Effect of nitrogen on barley grain straw yields after fababean

There is a significant difference in grain and straw yields of barley due to application of nitrogen after fababean crop rotation at Te'ka (Table 2) but not at Ayba probably due to the initial moderate level of soil total nitrogen. Grain and straw yields of barley increased with an increase of nitrogen application at Te'ka up to 69 kg N/ha though it was not significant with nitrogen rates of 23, 34.5, and 46 kg N/ha. Although it was not statistically significant, grain and straw yield of barley  increased with nitrogen application till 34.5 kg N/ha with further decreasing trend at the higher rates.
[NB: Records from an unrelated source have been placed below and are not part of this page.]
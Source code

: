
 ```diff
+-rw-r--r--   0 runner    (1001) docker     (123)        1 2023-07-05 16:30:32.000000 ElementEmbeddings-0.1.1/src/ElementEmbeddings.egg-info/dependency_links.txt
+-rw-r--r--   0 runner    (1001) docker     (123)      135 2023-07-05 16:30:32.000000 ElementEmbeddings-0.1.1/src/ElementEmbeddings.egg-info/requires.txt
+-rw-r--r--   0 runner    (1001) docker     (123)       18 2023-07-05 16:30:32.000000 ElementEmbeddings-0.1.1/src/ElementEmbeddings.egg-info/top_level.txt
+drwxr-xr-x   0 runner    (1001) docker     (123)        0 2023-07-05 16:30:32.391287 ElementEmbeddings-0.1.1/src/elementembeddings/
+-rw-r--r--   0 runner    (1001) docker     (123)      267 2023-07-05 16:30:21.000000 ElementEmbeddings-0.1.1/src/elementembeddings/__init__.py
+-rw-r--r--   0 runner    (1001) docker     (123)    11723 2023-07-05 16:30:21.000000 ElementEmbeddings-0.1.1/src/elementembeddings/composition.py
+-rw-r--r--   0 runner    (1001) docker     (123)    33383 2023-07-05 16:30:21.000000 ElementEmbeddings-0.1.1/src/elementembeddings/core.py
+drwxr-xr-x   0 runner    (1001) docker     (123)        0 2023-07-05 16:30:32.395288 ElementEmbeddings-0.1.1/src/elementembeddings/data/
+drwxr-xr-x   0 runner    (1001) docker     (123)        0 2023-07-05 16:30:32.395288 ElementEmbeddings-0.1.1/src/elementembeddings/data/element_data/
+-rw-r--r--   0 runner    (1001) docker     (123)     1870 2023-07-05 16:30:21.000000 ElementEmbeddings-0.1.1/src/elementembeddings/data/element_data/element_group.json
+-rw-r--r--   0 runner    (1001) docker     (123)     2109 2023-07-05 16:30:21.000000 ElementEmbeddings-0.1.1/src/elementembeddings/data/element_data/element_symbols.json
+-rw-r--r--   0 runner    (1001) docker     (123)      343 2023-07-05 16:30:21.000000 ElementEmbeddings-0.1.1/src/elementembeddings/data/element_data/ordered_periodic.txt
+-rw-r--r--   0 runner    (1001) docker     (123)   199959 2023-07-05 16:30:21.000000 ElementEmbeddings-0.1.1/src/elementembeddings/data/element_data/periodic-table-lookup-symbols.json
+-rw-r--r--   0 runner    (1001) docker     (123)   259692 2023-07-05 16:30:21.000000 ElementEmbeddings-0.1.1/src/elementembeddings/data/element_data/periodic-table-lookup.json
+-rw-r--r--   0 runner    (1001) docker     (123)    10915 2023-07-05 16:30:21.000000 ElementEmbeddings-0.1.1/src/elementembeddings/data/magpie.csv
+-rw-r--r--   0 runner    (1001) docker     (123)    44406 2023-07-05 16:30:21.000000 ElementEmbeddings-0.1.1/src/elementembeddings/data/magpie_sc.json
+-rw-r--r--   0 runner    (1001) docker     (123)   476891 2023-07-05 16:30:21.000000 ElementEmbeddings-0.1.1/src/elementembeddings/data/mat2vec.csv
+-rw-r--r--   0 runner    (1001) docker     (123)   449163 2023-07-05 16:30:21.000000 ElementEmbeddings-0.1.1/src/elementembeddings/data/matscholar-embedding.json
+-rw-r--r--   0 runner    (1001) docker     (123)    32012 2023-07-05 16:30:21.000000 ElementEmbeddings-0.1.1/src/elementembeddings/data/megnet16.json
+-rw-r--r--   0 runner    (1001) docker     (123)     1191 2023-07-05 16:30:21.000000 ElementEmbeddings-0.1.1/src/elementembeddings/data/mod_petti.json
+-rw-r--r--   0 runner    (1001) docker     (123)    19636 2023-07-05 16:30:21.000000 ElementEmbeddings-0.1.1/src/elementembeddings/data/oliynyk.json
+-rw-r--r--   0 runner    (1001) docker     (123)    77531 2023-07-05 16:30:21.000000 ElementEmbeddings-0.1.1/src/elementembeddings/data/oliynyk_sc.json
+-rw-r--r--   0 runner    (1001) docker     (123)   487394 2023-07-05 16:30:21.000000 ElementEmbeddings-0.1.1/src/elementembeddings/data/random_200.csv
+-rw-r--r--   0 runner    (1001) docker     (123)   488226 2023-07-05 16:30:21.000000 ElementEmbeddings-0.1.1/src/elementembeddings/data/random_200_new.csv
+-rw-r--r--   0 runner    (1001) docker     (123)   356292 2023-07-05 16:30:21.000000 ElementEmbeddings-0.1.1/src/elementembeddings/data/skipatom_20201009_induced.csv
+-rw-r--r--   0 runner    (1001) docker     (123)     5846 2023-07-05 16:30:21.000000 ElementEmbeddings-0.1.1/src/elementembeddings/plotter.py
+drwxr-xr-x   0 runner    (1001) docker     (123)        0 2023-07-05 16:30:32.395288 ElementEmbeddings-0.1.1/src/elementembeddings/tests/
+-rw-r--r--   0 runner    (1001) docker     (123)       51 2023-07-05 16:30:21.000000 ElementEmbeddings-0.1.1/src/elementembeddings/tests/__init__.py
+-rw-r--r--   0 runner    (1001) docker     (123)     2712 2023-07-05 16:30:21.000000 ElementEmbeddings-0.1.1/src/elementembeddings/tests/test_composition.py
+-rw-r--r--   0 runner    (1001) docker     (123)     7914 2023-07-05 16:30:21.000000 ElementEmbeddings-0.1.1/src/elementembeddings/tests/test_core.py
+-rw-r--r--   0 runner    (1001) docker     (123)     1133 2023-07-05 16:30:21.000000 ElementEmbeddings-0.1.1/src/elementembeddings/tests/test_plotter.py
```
Most of the farmers at Tek’a and Ayba kebelles reduce the amount of nitrogen for barley production after faba bean. This may be similar with the findings of Bereket et al. (2016) reported that half of the recommended nitrogen rate was optimum for wheat production after legume crops at Emba   Alaje.   Maadi   et   al.  (2012)   reported   that  the preceding leguminous crop increases the grain yields of wheat significantly. Benefit of legumes insertion in the cropping sequence is the yield advantage associated with extra soil N availability to a cereal crop succeeding a legume; for example, under pea-wheat rotation, approxi-mately 50 kg ha-1 more N was accumulated compared to wheat-wheat rotation (Evans et al., 1991) (Table 4)..
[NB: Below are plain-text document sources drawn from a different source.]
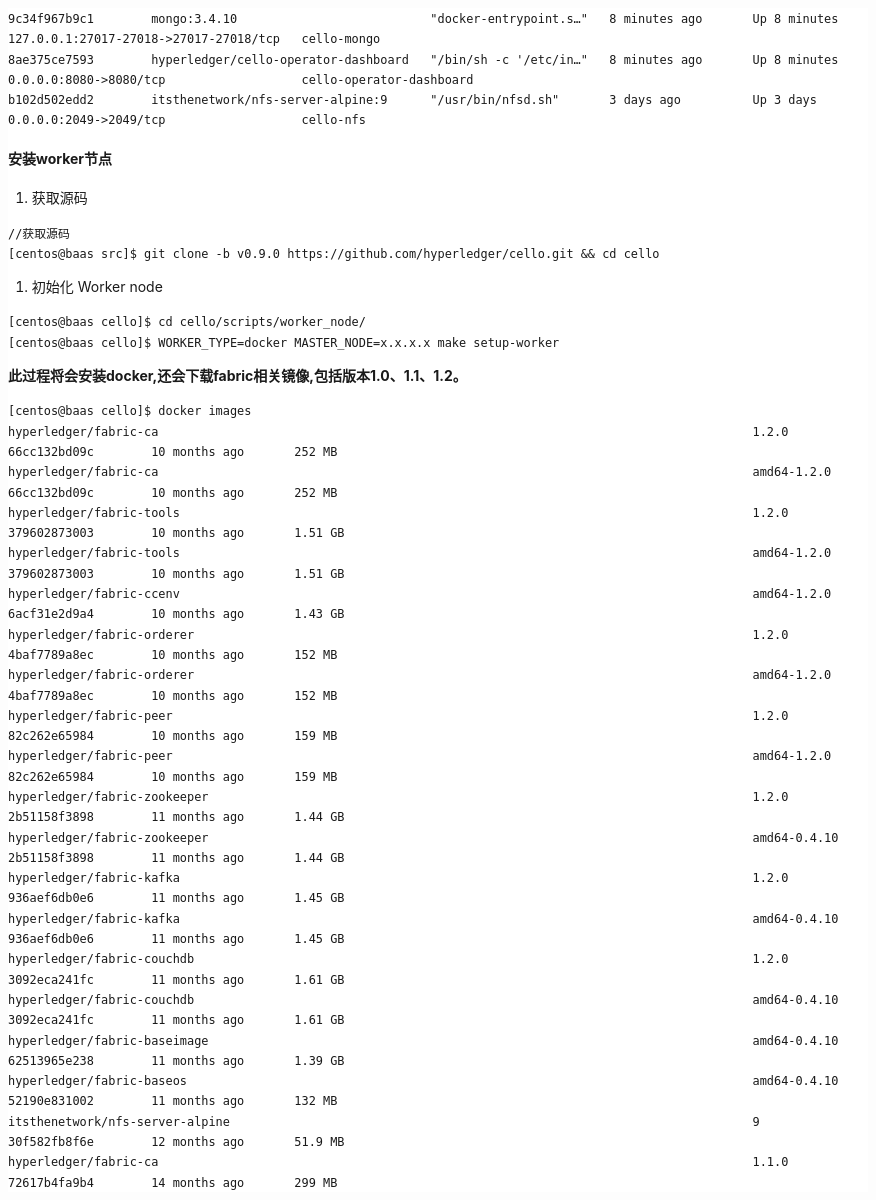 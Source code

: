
```shell
9c34f967b9c1        mongo:3.4.10                           "docker-entrypoint.s…"   8 minutes ago       Up 8 minutes        127.0.0.1:27017-27018->27017-27018/tcp   cello-mongo
8ae375ce7593        hyperledger/cello-operator-dashboard   "/bin/sh -c '/etc/in…"   8 minutes ago       Up 8 minutes        0.0.0.0:8080->8080/tcp                   cello-operator-dashboard
b102d502edd2        itsthenetwork/nfs-server-alpine:9      "/usr/bin/nfsd.sh"       3 days ago          Up 3 days           0.0.0.0:2049->2049/tcp                   cello-nfs
```

#### 安装worker节点

1. 获取源码

```shell
//获取源码
[centos@baas src]$ git clone -b v0.9.0 https://github.com/hyperledger/cello.git && cd cello
```

1. 初始化 Worker node

```shell
[centos@baas cello]$ cd cello/scripts/worker_node/
[centos@baas cello]$ WORKER_TYPE=docker MASTER_NODE=x.x.x.x make setup-worker
```

**此过程将会安装docker,还会下载fabric相关镜像,包括版本1.0、1.1、1.2。**

```shell
[centos@baas cello]$ docker images
hyperledger/fabric-ca                                                                                   1.2.0               66cc132bd09c        10 months ago       252 MB
hyperledger/fabric-ca                                                                                   amd64-1.2.0         66cc132bd09c        10 months ago       252 MB
hyperledger/fabric-tools                                                                                1.2.0               379602873003        10 months ago       1.51 GB
hyperledger/fabric-tools                                                                                amd64-1.2.0         379602873003        10 months ago       1.51 GB
hyperledger/fabric-ccenv                                                                                amd64-1.2.0         6acf31e2d9a4        10 months ago       1.43 GB
hyperledger/fabric-orderer                                                                              1.2.0               4baf7789a8ec        10 months ago       152 MB
hyperledger/fabric-orderer                                                                              amd64-1.2.0         4baf7789a8ec        10 months ago       152 MB
hyperledger/fabric-peer                                                                                 1.2.0               82c262e65984        10 months ago       159 MB
hyperledger/fabric-peer                                                                                 amd64-1.2.0         82c262e65984        10 months ago       159 MB
hyperledger/fabric-zookeeper                                                                            1.2.0               2b51158f3898        11 months ago       1.44 GB
hyperledger/fabric-zookeeper                                                                            amd64-0.4.10        2b51158f3898        11 months ago       1.44 GB
hyperledger/fabric-kafka                                                                                1.2.0               936aef6db0e6        11 months ago       1.45 GB
hyperledger/fabric-kafka                                                                                amd64-0.4.10        936aef6db0e6        11 months ago       1.45 GB
hyperledger/fabric-couchdb                                                                              1.2.0               3092eca241fc        11 months ago       1.61 GB
hyperledger/fabric-couchdb                                                                              amd64-0.4.10        3092eca241fc        11 months ago       1.61 GB
hyperledger/fabric-baseimage                                                                            amd64-0.4.10        62513965e238        11 months ago       1.39 GB
hyperledger/fabric-baseos                                                                               amd64-0.4.10        52190e831002        11 months ago       132 MB
itsthenetwork/nfs-server-alpine                                                                         9                   30f582fb8f6e        12 months ago       51.9 MB
hyperledger/fabric-ca                                                                                   1.1.0               72617b4fa9b4        14 months ago       299 MB
```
Agronomic efficiency of nitrogen

Agronomic efficiency is the amount of additional yield obtained for each additional kg of nutrient applied (Fageria and Baligar, 2001). The highest agronomic efficiency was recorded from the addition of 23 kg N ha-1 (31.52 kg kg-1) and the lowest from 11.5 kg N ha-1 (3.65 kg kg1), respectively at Ayba kebelle (Table 4). At Tek’a kebelle the highest and lowest agronomic efficiency were obtained at 34.5 kg N ha-1 (31.44 kg kg-1) and 11.5 kg N ha-1 (8.45 kg ka-1), respectively (Table 4).

Partial budget analysis of nitrogen rates

At  Emba  Alaje district Tek’a kebelle the highest marginal rate of return was obtained from plots treated with 46kg N ha-1. The identification of a recommendation is based on a change from one treatment to another if the marginal rate of return of that change is greater than the minimum rate of return (100%). According to the marginal rate of return 46 kg N ha-1 was found economically profitable compared to other treatments for barley production after faba bean (Table 5).
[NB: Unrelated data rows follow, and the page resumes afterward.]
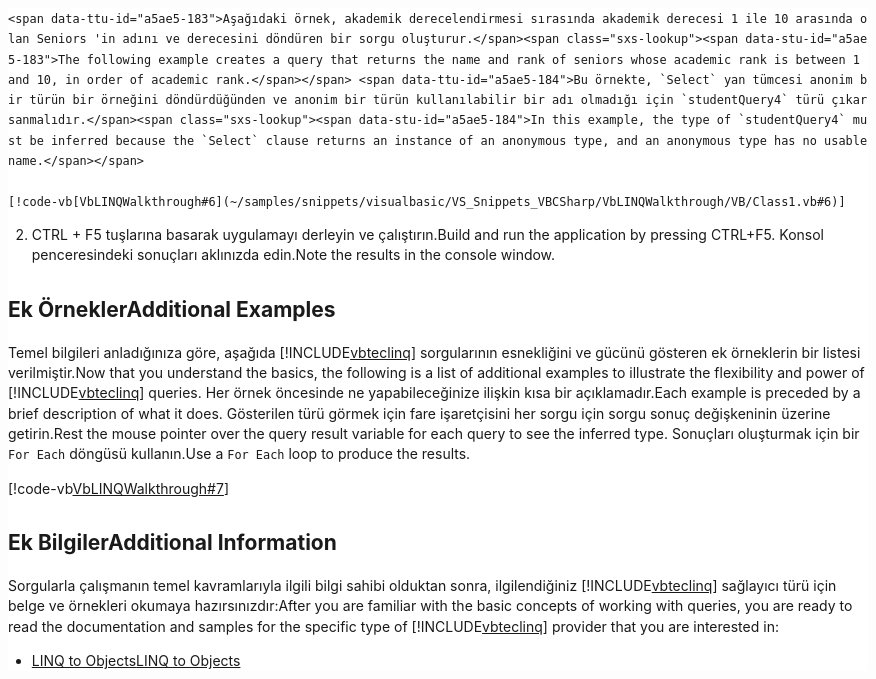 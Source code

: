     <span data-ttu-id="a5ae5-183">Aşağıdaki örnek, akademik derecelendirmesi sırasında akademik derecesi 1 ile 10 arasında olan Seniors 'in adını ve derecesini döndüren bir sorgu oluşturur.</span><span class="sxs-lookup"><span data-stu-id="a5ae5-183">The following example creates a query that returns the name and rank of seniors whose academic rank is between 1 and 10, in order of academic rank.</span></span> <span data-ttu-id="a5ae5-184">Bu örnekte, `Select` yan tümcesi anonim bir türün bir örneğini döndürdüğünden ve anonim bir türün kullanılabilir bir adı olmadığı için `studentQuery4` türü çıkarsanmalıdır.</span><span class="sxs-lookup"><span data-stu-id="a5ae5-184">In this example, the type of `studentQuery4` must be inferred because the `Select` clause returns an instance of an anonymous type, and an anonymous type has no usable name.</span></span>

    [!code-vb[VbLINQWalkthrough#6](~/samples/snippets/visualbasic/VS_Snippets_VBCSharp/VbLINQWalkthrough/VB/Class1.vb#6)]

2. <span data-ttu-id="a5ae5-185">CTRL + F5 tuşlarına basarak uygulamayı derleyin ve çalıştırın.</span><span class="sxs-lookup"><span data-stu-id="a5ae5-185">Build and run the application by pressing CTRL+F5.</span></span> <span data-ttu-id="a5ae5-186">Konsol penceresindeki sonuçları aklınızda edin.</span><span class="sxs-lookup"><span data-stu-id="a5ae5-186">Note the results in the console window.</span></span>

## <a name="additional-examples"></a><span data-ttu-id="a5ae5-187">Ek Örnekler</span><span class="sxs-lookup"><span data-stu-id="a5ae5-187">Additional Examples</span></span>

<span data-ttu-id="a5ae5-188">Temel bilgileri anladığınıza göre, aşağıda [!INCLUDE[vbteclinq](~/includes/vbteclinq-md.md)] sorgularının esnekliğini ve gücünü gösteren ek örneklerin bir listesi verilmiştir.</span><span class="sxs-lookup"><span data-stu-id="a5ae5-188">Now that you understand the basics, the following is a list of additional examples to illustrate the flexibility and power of [!INCLUDE[vbteclinq](~/includes/vbteclinq-md.md)] queries.</span></span> <span data-ttu-id="a5ae5-189">Her örnek öncesinde ne yapabileceğinize ilişkin kısa bir açıklamadır.</span><span class="sxs-lookup"><span data-stu-id="a5ae5-189">Each example is preceded by a brief description of what it does.</span></span> <span data-ttu-id="a5ae5-190">Gösterilen türü görmek için fare işaretçisini her sorgu için sorgu sonuç değişkeninin üzerine getirin.</span><span class="sxs-lookup"><span data-stu-id="a5ae5-190">Rest the mouse pointer over the query result variable for each query to see the inferred type.</span></span> <span data-ttu-id="a5ae5-191">Sonuçları oluşturmak için bir `For Each` döngüsü kullanın.</span><span class="sxs-lookup"><span data-stu-id="a5ae5-191">Use a `For Each` loop to produce the results.</span></span>

[!code-vb[VbLINQWalkthrough#7](~/samples/snippets/visualbasic/VS_Snippets_VBCSharp/VbLINQWalkthrough/VB/Class1.vb#7)]

## <a name="additional-information"></a><span data-ttu-id="a5ae5-192">Ek Bilgiler</span><span class="sxs-lookup"><span data-stu-id="a5ae5-192">Additional Information</span></span>

<span data-ttu-id="a5ae5-193">Sorgularla çalışmanın temel kavramlarıyla ilgili bilgi sahibi olduktan sonra, ilgilendiğiniz [!INCLUDE[vbteclinq](~/includes/vbteclinq-md.md)] sağlayıcı türü için belge ve örnekleri okumaya hazırsınızdır:</span><span class="sxs-lookup"><span data-stu-id="a5ae5-193">After you are familiar with the basic concepts of working with queries, you are ready to read the documentation and samples for the specific type of [!INCLUDE[vbteclinq](~/includes/vbteclinq-md.md)] provider that you are interested in:</span></span>

- [<span data-ttu-id="a5ae5-194">LINQ to Objects</span><span class="sxs-lookup"><span data-stu-id="a5ae5-194">LINQ to Objects</span></span>](../../../../visual-basic/programming-guide/concepts/linq/linq-to-objects.md)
Grain and straw yields of barley increased significantly with application of nitrogen after faba bean precursor crop at Tek’a. There was no significant effect of nitrogen application for barley after faba bean indicating the precursor crop (faba bean) had contributed for fixation of nitrogen  in  the  soil.  This  is  in-line  with  the  initial  soil nitrogen in Ayba kebelle. Partial budget analysis revealed that nitrogen application rate has to be 46 kg N/ha in Tek’a kebelle. But, application of 34 and 46 kg N ha-1 was statistically the same, consequently 34.5 kg N ha-1 was optimum rate for barley production after faba bean.



The authors have not declared any conflict of interests.



The authors would like to extend their sincere thanks and appreciation to Tigray Agricultural Research Institute (TARI), Ethiopia for sponsoring this study and special thanks to Mekele Soil Research Center staffs.